AKP iktidarlarıyla siyasetle oluşturulmak istenilen tek parti rejimine doğru gidiş hızlandı. Muhalefete düzenlenen operasyonları böyle okumanın daha doğru olduğuna inanıyorum. Bazıları da bundan sonra “Türkiye’de seçim olmaz” iddialarını ortaya atıyorlar.
Bundan sonra Türkiye’de seçim olmaz iddiaları yanlış bir iddia değildir. Ancak seçim olmaz derken ben bu ifadeden, seçmenin özgür iradesinin olmadığı, algıyla insanların yönlendirildiği bir seçimin hükmünün olmayacağıdır.
Daha açık ifadeyle seçimli bir Türkiye, ancak iktidarıyla muhalefetiyle tek merkezden idare edilen, senaryonun figüranlarının sandığa gitmesine ne kadar seçim denirse onu da vicdanlarınıza bırakıyorum.
Türk milletinin hayrını istemeyen Türkiye Cumhuriyeti Devletinin iç ve dış düşmanlarının siyaset sahnesinde oynamak istedikleri oyun iç cephenin çökertilmesine yöneliktir. Bilerek ya da bilmeyerek bu oyuna alet olanlar Türkiye Cumhuriyeti Devletine zarar vermektedir.
Gazi Mustafa Kemal Atatürk’ün vatanımızı işgalden kurtarmaya çalıştığı sırada ona savaşta dış cephe hükmünde olan ordunun ve askerin daha güçlü kılınmasına önem vermesini isteyenlere verdiği cevap:” Asıl olan iç cephedir.” Sözüdür.
Bu konuda Nutukta dile getirdiği hatıralarından alacağımız bu bölüm ne demek istediğimizi açıkça ortaya koyacaktır.
“Hazırlamak ve tamamlamak zorunda olduğumuz savaş araçlarının ne olduğunu bilginize sunayım:
Birincisi, en önemlisi ve asıl olan doğrudan doğruya milletin kendisidir… İkinci araç, milleti temsil eden Meclis’in milli isteği ortaya koymakta ve bunun gereklerini inanarak uygulamakta göstereceği kararlılık ve yiğitliktir… Üçüncü araç, düşman karşısında toplanmış bulunan ordumuzdur…
Kolay anlaşılması için şöyle diyeyim: Asıl olan iç cephedir. Bu cephe bütün memleketin, bütün milletin meydana getirdiği bir cephedir. Görünürdeki cephe, doğrudan doğruya ordunun düşman karşısındaki silahlı cephesidir. Bu cephe sarsılabilir değişebilir, yenilebilir, fakat bu durum hiçbir zaman bir memleketi, bir milleti yok edemez. Önemli olan, memleketi temelinden yıkan, milleti esir ettiren iç cephenin çöküşüdür.

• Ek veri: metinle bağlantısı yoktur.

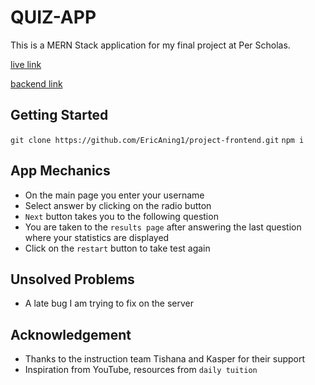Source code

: # QUIZ-APP

This is a MERN Stack application for my final project at Per Scholas.

[live link](https://project-frontend-7oxf.onrender.com)

[backend link](https://project-backend-gx4h.onrender.com)

## Getting Started

`git clone https://github.com/EricAning1/project-frontend.git`
`npm i`

## App Mechanics

- On the main page you enter your username
- Select answer by clicking on the radio button
- `Next` button takes you to the following question
- You are taken to the `results page` after answering the last question where your statistics are displayed
- Click on the `restart` button to take test again

## Unsolved Problems

- A late bug I am trying to fix on the server

## Acknowledgement

- Thanks to the instruction team Tishana and Kasper for their support
- Inspiration from YouTube, resources from `daily tuition`
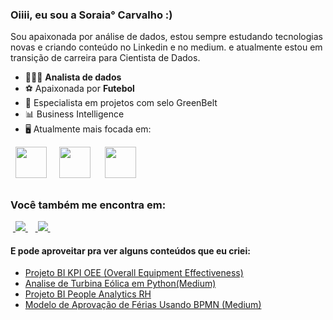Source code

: ### Oiiii, eu sou a Soraia° Carvalho :)
Sou apaixonada por análise de dados, estou sempre estudando tecnologias novas e criando conteúdo no Linkedin e no medium. e atualmente estou em transição de carreira para Cientista de Dados.
- 👨🏻‍💻 **Analista de dados** 
- ⚽ Apaixonada por **Futebol**
- 👜 Especialista em projetos com selo GreenBelt
- 📊 Business Intelligence
- 🖥️ Atualmente mais focada em:
<div style="display: inline">
  &nbsp;&nbsp;<img width='50' height='50' src="https://cdn.jsdelivr.net/gh/devicons/devicon/icons/python/python-original.svg" />&nbsp;&nbsp;
  &nbsp;&nbsp;<img width='50' height='50' src="https://cdn.jsdelivr.net/gh/devicons/devicon/icons/r/r-original.svg" />&nbsp;&nbsp;&nbsp;
  &nbsp;&nbsp;<img width='50' height='50' src="https://icongr.am/devicon/postgresql-original.svg?size=128&color=currentColor" />&nbsp;&nbsp;
</div> 

##

### Você também me encontra em:
&nbsp;<a href="https://www.linkedin.com/in/soraiaacarvalho/">
  <img src="https://img.shields.io/badge/linkedin-%230077B5.svg?style=for-the-badge&logo=linkedin&logoColor=white">
</a>&nbsp;
&nbsp;<a href="https://medium.com/@soraiacarvalho200">
  <img src="https://img.shields.io/badge/Medium-12100E?style=for-the-badge&logo=medium&logoColor=white">
</a>&nbsp;

#### E pode aproveitar pra ver alguns conteúdos que eu criei:
- <a href="https://www.linkedin.com/pulse/projeto-de-portf%25C3%25B3lio-an%25C3%25A1lise-produ%25C3%25A7%25C3%25A3o-oee-overall-soraia-carvalho/?trackingId=hkiry5KqQMOnb2dPhB0qLQ%3D%3D">
   Projeto BI KPI OEE (Overall Equipment Effectiveness)
  </a>
- <a href="https://medium.com/@soraiacarvalho200/analise-de-turbina-e%C3%B3lica-em-python-e9a3acf9f841">
    Analise de Turbina Eólica em Python(Medium)
  </a>
- <a href="https://www.linkedin.com/pulse/projeto-de-people-analytics-rh-soraia-carvalho/?trackingId=FI5QxHHkRCKjn01uFtxMiQ%3D%3D">
    Projeto BI People Analytics RH
  </a>
- <a href="https://medium.com/@soraiacarvalho200/modelo-de-aprova%C3%A7%C3%A3o-de-f%C3%A9rias-usando-bpmn-eec01db3d156">
    Modelo de Aprovação de Férias Usando BPMN (Medium)
  </a>

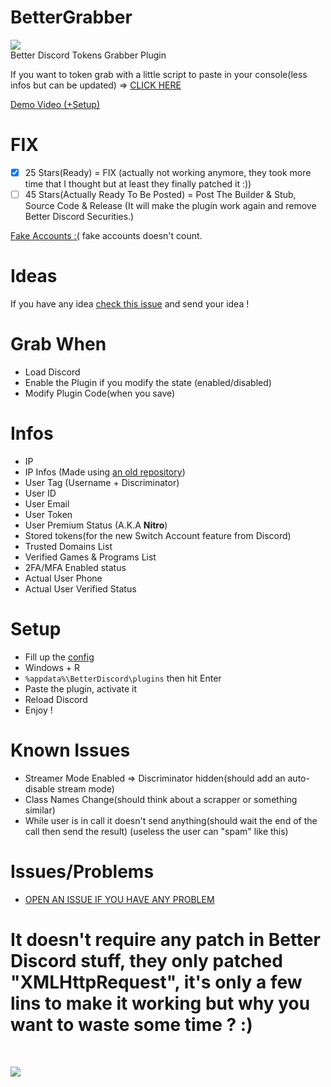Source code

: # BetterGrabber

[![](https://www.codefactor.io/repository/github/HideakiAtsuyo/BetterGrabber/badge)](https://www.codefactor.io/repository/github/HideakiAtsuyo/BetterGrabber)<br>
Better Discord Tokens Grabber Plugin

If you want to token grab with a little script to paste in your console(less infos but can be updated) => [CLICK HERE](https://github.com/HideakiAtsuyo/Discord-Token-Grabber-Console-Script)


[Demo Video (+Setup)](https://www.youtube.com/watch?v=lq3hX97ZK9Q)

# FIX
- [x] 25 Stars(Ready) = FIX (actually not working anymore, they took more time that I thought but at least they finally patched it :))
- [ ] 45 Stars(Actually Ready To Be Posted) = Post The Builder & Stub, Source Code & Release (It will make the plugin work again and remove Better Discord Securities.)

[Fake Accounts :(](https://i.imgur.com/nRkriET.png) fake accounts doesn't count.

# Ideas
If you have any idea [check this issue](https://github.com/HideakiAtsuyo/BetterGrabber/issues/15) and send your idea !

# Grab When
- Load Discord
- Enable the Plugin if you modify the state (enabled/disabled)
- Modify Plugin Code(when you save)

# Infos
- IP
- IP Infos (Made using [an old repository](https://github.com/HideakiAtsuyo/ipinfo.io-for-free))
- User Tag (Username + Discriminator)
- User ID
- User Email
- User Token
- User Premium Status (A.K.A <strong>Nitro</strong>)
- Stored tokens(for the new Switch Account feature from Discord)
- Trusted Domains List
- Verified Games & Programs List
- 2FA/MFA Enabled status
- Actual User Phone
- Actual User Verified Status

# Setup

- Fill up the [config](https://github.com/HideakiAtsuyo/BetterGrabber/blob/master/GOD/HideMe.plugin.js#L83-L93)
- Windows + R
- `%appdata%\BetterDiscord\plugins` then hit Enter
- Paste the plugin, activate it
- Reload Discord
- Enjoy !

# Known Issues
- Streamer Mode Enabled => Discriminator hidden(should add an auto-disable stream mode)
- Class Names Change(should think about a scrapper or something similar)
- While user is in call it doesn't send anything(should wait the end of the call then send the result) (useless the user can "spam" like this)

# Issues/Problems
- [OPEN AN ISSUE IF YOU HAVE ANY PROBLEM](https://github.com/HideakiAtsuyo/BetterGrabber/issues/new?assignees=&labels=&template=Issue.md&title=%3CError%3E)

<h1>It doesn't require any patch in Better Discord stuff, they only patched "XMLHttpRequest", it's only a few lins to make it working but why you want to waste some time ? :)</h1><br>

![](https://i.imgur.com/7CKIAlQ.png)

Bu gerçeği bizden daha çok bilen düşmanlar, bu cephemizi yıkmak için yüzyıllarca çalışmışlar ve çalışmaktadırlar. Bugüne kadar başarılı da olmuşlardır. Gerçekten kaleyi içinden almak dışından zorlamaktan çok kolaydır. Bu amacı gerçekleştirmek için içinize kadar sokulabilen bozguncu mikropların, ajanların varlığını iddia etmek doğrudur.
Meclisin düşünüş biçimi, çalışması, vaziyeti, düşmana ümit verici olmadıkça iç ve dış cephelerimizin yerinden oynamasına olanak ve olasılık yoktur… ” (Mustafa Kemal Atatürk / Nutuk)
Başkomutan, 5 bin yıllık yazılı savaş tarihi stratejisinin başarı anahtarını açıklamıştı. Savaşın Ustası, iç cephenin önemini vurgulamıştı… (Naim Babüroğlu /BÜYÜK TAARRUZ Sarışın Kurt / sayfa 25)
Değerli dostlar! İktidarın kendine biat etmeyen muhalefete, onların liderlerine karşı yaptığı uygulamaları ön yargısız ve yandaşlık mantığından uzaklaşarak değerlendirince siz de benim gibi düşüneceğinizden hiç şüphem yoktur. Bu oyun sıradan olmaktan çıkmıştır. Bu günlerin Türk’ün şanlı tarihine kara bir leke olarak geçmesinden endişe duyanların güçlerini birleştirmekten başka çaresi yoktur. Aksi taktirde zifiri karanlık tünellerde oyalanır dururuz. Allah muhafaza!